(View of the above left IT stretch from the back.)
Opposite Side: Cross left foot over right foot, lean to the left to stretch the right IT band.
Tips: Keep the back leg straight and stiff, push hip outward to really feel the stretch.
Another good one is to roll on a foam roller or medicine ball. This is done by lying on your side with the roller or ball under your leg. Balance yourself with one hand on the floor and the foot of your top leg on the floor. Then roll as slowly as possible from hip to knee (and back up) on the side of your bottom leg, with as much body weight/pressure that you can stand. You could do this 10 times on each side, or less. You can really feel the IT band stretching and if you're tight or injured it will be painful.
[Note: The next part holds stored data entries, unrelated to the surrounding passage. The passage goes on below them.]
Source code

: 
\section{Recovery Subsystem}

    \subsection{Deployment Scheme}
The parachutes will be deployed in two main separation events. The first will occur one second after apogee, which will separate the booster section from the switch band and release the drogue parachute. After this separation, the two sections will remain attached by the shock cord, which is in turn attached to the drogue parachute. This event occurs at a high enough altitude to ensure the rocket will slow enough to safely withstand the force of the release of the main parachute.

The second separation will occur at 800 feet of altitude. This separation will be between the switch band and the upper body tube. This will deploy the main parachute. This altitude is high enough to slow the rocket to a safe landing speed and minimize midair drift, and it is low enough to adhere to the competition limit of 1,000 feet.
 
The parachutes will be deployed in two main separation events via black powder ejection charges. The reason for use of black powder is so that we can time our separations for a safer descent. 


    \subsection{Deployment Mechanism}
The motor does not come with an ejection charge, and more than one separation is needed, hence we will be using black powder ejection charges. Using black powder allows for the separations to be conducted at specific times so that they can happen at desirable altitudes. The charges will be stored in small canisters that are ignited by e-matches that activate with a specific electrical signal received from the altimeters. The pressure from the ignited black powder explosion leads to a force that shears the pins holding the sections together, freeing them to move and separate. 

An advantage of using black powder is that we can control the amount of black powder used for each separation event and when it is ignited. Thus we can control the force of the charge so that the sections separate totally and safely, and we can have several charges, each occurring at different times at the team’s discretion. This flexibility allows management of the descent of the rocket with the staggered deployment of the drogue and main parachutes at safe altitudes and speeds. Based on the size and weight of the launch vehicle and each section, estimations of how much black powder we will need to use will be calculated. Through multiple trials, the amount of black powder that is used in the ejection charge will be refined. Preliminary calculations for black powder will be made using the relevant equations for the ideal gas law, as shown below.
Another runner told me this weekend that she uses a rolling pin on her IT to stretch it out as well. There are other stretches that can be done lying on your back but this standing stretch is my "go-to" IT band stretch. :)
Ice massage is great for IT band inflammation after a workout. I've used this in the past when I had severe knee pain from a tight IT band. Simply freeze a paper cup filled with water in advance. Immediately following your run, peel the paper down on the cup so that the ice is exposed. Move the ice in small circles all along the outside of the knee for 10 minutes. Be careful to ice in small circles and not in an up and down motion. I always needed a towel underneath my knee because it melted into a big puddle as I was icing.